### [WHAT IS EXPECTED]
Every line below that has the string "使用魔法骰子并组建一支强大的奇美拉队伍来阻止神秘的邪恶势力" needs to be copied.

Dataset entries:
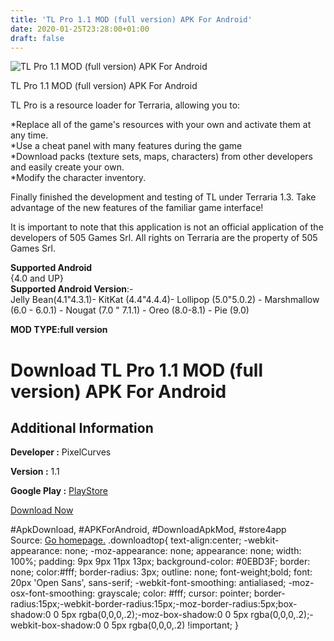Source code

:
 ```yaml
---
title: 'TL Pro 1.1 MOD (full version) APK For Android'
date: 2020-01-25T23:28:00+01:00
draft: false
---
```


![TL Pro 1.1 MOD (full version) APK For Android](https://i1.wp.com/apkhome.net/wp-content/uploads/2020/01/TL-Pro-1.1-MOD-full-version.png "TL Pro 1.1 MOD (full version) APK For Android")

  

TL Pro 1.1 MOD (full version) APK For Android

TL Pro is a resource loader for Terraria, allowing you to:

\*Replace all of the game's resources with your own and activate them at any time.  
\*Use a cheat panel with many features during the game  
\*Download packs (texture sets, maps, characters) from other developers and easily create your own.  
\*Modify the character inventory.

Finally finished the development and testing of TL under Terraria 1.3. Take advantage of the new features of the familiar game interface!

It is important to note that this application is not an official application of the developers of 505 Games Srl. All rights on Terraria are the property of 505 Games Srl.

**Supported Android**  
{4.0 and UP}  
**Supported Android Version**:-  
Jelly Bean(4.1"4.3.1)- KitKat (4.4"4.4.4)- Lollipop (5.0"5.0.2) - Marshmallow (6.0 - 6.0.1) - Nougat (7.0 " 7.1.1) - Oreo (8.0-8.1) - Pie (9.0)

**MOD TYPE:full version**

Download TL Pro 1.1 MOD (full version) APK For Android
======================================================

Additional Information
----------------------

**Developer :** PixelCurves

**Version :** 1.1

**Google Play :** [PlayStore](https://play.google.com/store/apps/details?id=com.pixelcurves.terlauncher)

  

[Download Now](https://store4app.co/post/tl-pro-1-1-mod-full-version-apk-for-android_1579973153)

  
#ApkDownload, #APKForAndroid, #DownloadApkMod, #store4app  
Source: [Go homepage.](https://store4app.co/post/tl-pro-1-1-mod-full-version-apk-for-android_1579973153) .downloadtop{ text-align:center; -webkit-appearance: none; -moz-appearance: none; appearance: none; width: 100%; padding: 9px 9px 11px 13px; background-color: #0EBD3F; border: none; color:#fff; border-radius: 3px; outline: none; font-weight;bold; font: 20px 'Open Sans', sans-serif; -webkit-font-smoothing: antialiased; -moz-osx-font-smoothing: grayscale; color: #fff; cursor: pointer; border-radius:15px;-webkit-border-radius:15px;-moz-border-radius:5px;box-shadow:0 0 5px rgba(0,0,0,.2);-moz-box-shadow:0 0 5px rgba(0,0,0,.2);-webkit-box-shadow:0 0 5px rgba(0,0,0,.2) !important; }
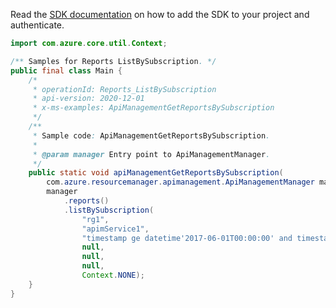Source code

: Read the [SDK documentation](https://github.com/Azure/azure-sdk-for-java/blob/azure-resourcemanager-apimanagement_1.0.0-beta.2/sdk/apimanagement/azure-resourcemanager-apimanagement/README.md) on how to add the SDK to your project and authenticate.

```java
import com.azure.core.util.Context;

/** Samples for Reports ListBySubscription. */
public final class Main {
    /*
     * operationId: Reports_ListBySubscription
     * api-version: 2020-12-01
     * x-ms-examples: ApiManagementGetReportsBySubscription
     */
    /**
     * Sample code: ApiManagementGetReportsBySubscription.
     *
     * @param manager Entry point to ApiManagementManager.
     */
    public static void apiManagementGetReportsBySubscription(
        com.azure.resourcemanager.apimanagement.ApiManagementManager manager) {
        manager
            .reports()
            .listBySubscription(
                "rg1",
                "apimService1",
                "timestamp ge datetime'2017-06-01T00:00:00' and timestamp le datetime'2017-06-04T00:00:00'",
                null,
                null,
                null,
                Context.NONE);
    }
}
```
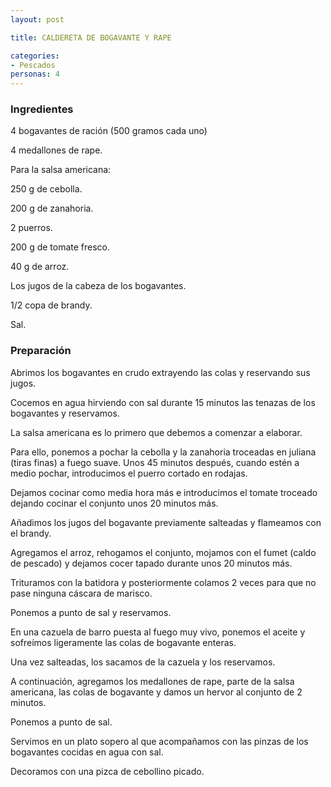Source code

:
 ```yaml
---
layout: post

title: CALDERETA DE BOGAVANTE Y RAPE

categories:
- Pescados
personas: 4 
---
```

<h3>Ingredientes</h3>
4 bogavantes de ración (500 gramos cada uno)

4 medallones de rape.

Para la salsa americana:

250 g de cebolla.

200 g de zanahoria.

2 puerros.

200 g de tomate fresco.

40 g de arroz.

Los jugos de la cabeza de los bogavantes.

1/2 copa de brandy.

Sal.

<h3>Preparación</h3>
Abrimos los bogavantes en crudo extrayendo las colas y reservando sus jugos.

Cocemos en agua hirviendo con sal durante 15 minutos las tenazas de los bogavantes y reservamos.

La salsa americana es lo primero que debemos a comenzar a elaborar.

Para ello, ponemos a pochar la cebolla y la zanahoria troceadas en juliana (tiras finas) a fuego suave. Unos 45 minutos después, cuando estén a medio pochar, introducimos el puerro cortado en rodajas.

Dejamos cocinar como media hora más e introducimos el tomate troceado dejando cocinar el conjunto unos 20 minutos más.

Añadimos los jugos del bogavante previamente salteadas y flameamos con el brandy.

Agregamos el arroz, rehogamos el conjunto, mojamos con el fumet (caldo de pescado) y dejamos cocer tapado durante unos 20 minutos más.

Trituramos con la batidora y posteriormente colamos 2 veces para que no pase ninguna cáscara de marisco.

Ponemos a punto de sal y reservamos.

En una cazuela de barro puesta al fuego muy vivo, ponemos el aceite y sofreímos ligeramente las colas de bogavante enteras.

Una vez salteadas, los sacamos de la cazuela y los reservamos.

A continuación, agregamos los medallones de rape, parte de la salsa americana, las colas de bogavante y damos un hervor al conjunto de 2 minutos.

Ponemos a punto de sal.

Servimos en un plato sopero al que acompañamos con las pinzas de los bogavantes cocidas en agua con sal.

Decoramos con una pizca de cebollino picado.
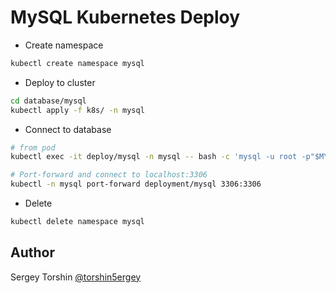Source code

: # MySQL Kubernetes Deploy

- Create namespace
```bash
kubectl create namespace mysql
```
- Deploy to cluster
```bash
cd database/mysql
kubectl apply -f k8s/ -n mysql
```
- Connect to database
```bash
# from pod
kubectl exec -it deploy/mysql -n mysql -- bash -c 'mysql -u root -p"$MYSQL_ROOT_PASSWORD"'

# Port-forward and connect to localhost:3306
kubectl -n mysql port-forward deployment/mysql 3306:3306
```

- Delete
```bash
kubectl delete namespace mysql
```

## Author

Sergey Torshin [@torshin5ergey](https://github.com/torshin5ergey)
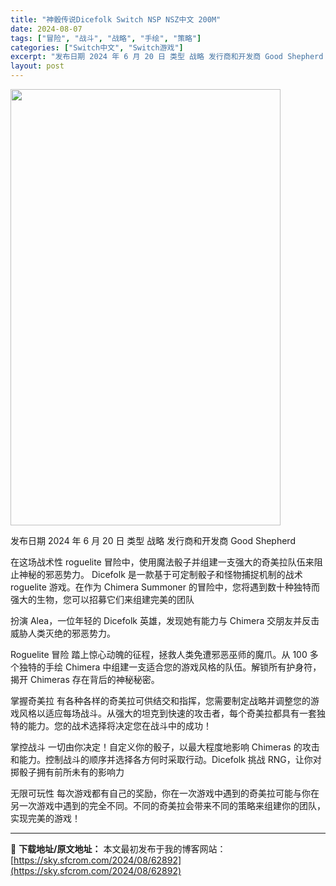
 ```yaml
---
title: "神骰传说Dicefolk Switch NSP NSZ中文 200M"
date: 2024-08-07
tags: ["冒险", "战斗", "战略", "手绘", "策略"]
categories: ["Switch中文", "Switch游戏"]
excerpt: "发布日期 2024 年 6 月 20 日 类型 战略 发行商和开发商 Good Shepherd 在这场战术性 roguelite 冒险中，使用魔法骰子并组建一支强大的奇美拉队伍来阻止神秘的邪恶势力。 Dicefolk 是一款基于可定制骰子和怪物捕捉机制的战术 roguelite 游戏。在作为 Ch&hellip;"
layout: post
---
```


<img class="aligncenter size-full wp-image-62893" src="https://sky.sfcrom.com/wp-content/uploads/2024/08/2024080703275194.webp" alt="" width="432" height="698" />

发布日期 2024 年 6 月 20 日
类型 战略
发行商和开发商 Good Shepherd

在这场战术性 roguelite 冒险中，使用魔法骰子并组建一支强大的奇美拉队伍来阻止神秘的邪恶势力。
Dicefolk 是一款基于可定制骰子和怪物捕捉机制的战术 roguelite 游戏。在作为 Chimera Summoner 的冒险中，您将遇到数十种独特而强大的生物，您可以招募它们来组建完美的团队

扮演 Alea，一位年轻的 Dicefolk 英雄，发现她有能力与 Chimera 交朋友并反击威胁人类灭绝的邪恶势力。

Roguelite 冒险
踏上惊心动魄的征程，拯救人类免遭邪恶巫师的魔爪。从 100 多个独特的手绘 Chimera 中组建一支适合您的游戏风格的队伍。解锁所有护身符，揭开 Chimeras 存在背后的神秘秘密。

掌握奇美拉
有各种各样的奇美拉可供结交和指挥，您需要制定战略并调整您的游戏风格以适应每场战斗。从强大的坦克到快速的攻击者，每个奇美拉都具有一套独特的能力。您的战术选择将决定您在战斗中的成功！

掌控战斗
一切由你决定！自定义你的骰子，以最大程度地影响 Chimeras 的攻击和能力。控制战斗的顺序并选择各方何时采取行动。Dicefolk 挑战 RNG，让你对掷骰子拥有前所未有的影响力

无限可玩性
每次游戏都有自己的奖励，你在一次游戏中遇到的奇美拉可能与你在另一次游戏中遇到的完全不同。不同的奇美拉会带来不同的策略来组建你的团队，实现完美的游戏！

---
📖 **下载地址/原文地址：** 本文最初发布于我的博客网站：[https://sky.sfcrom.com/2024/08/62892](https://sky.sfcrom.com/2024/08/62892)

### [ANSWER BELOW]
excerpt: "发布日期 2024 年 6 月 20 日 类型 战略 发行商和开发商 Good Shepherd 在这场战术性 roguelite 冒险中，使用魔法骰子并组建一支强大的奇美拉队伍来阻止神秘的邪恶势力。 Dicefolk 是一款基于可定制骰子和怪物捕捉机制的战术 roguelite 游戏。在作为 Ch&hellip;"
在这场战术性 roguelite 冒险中，使用魔法骰子并组建一支强大的奇美拉队伍来阻止神秘的邪恶势力。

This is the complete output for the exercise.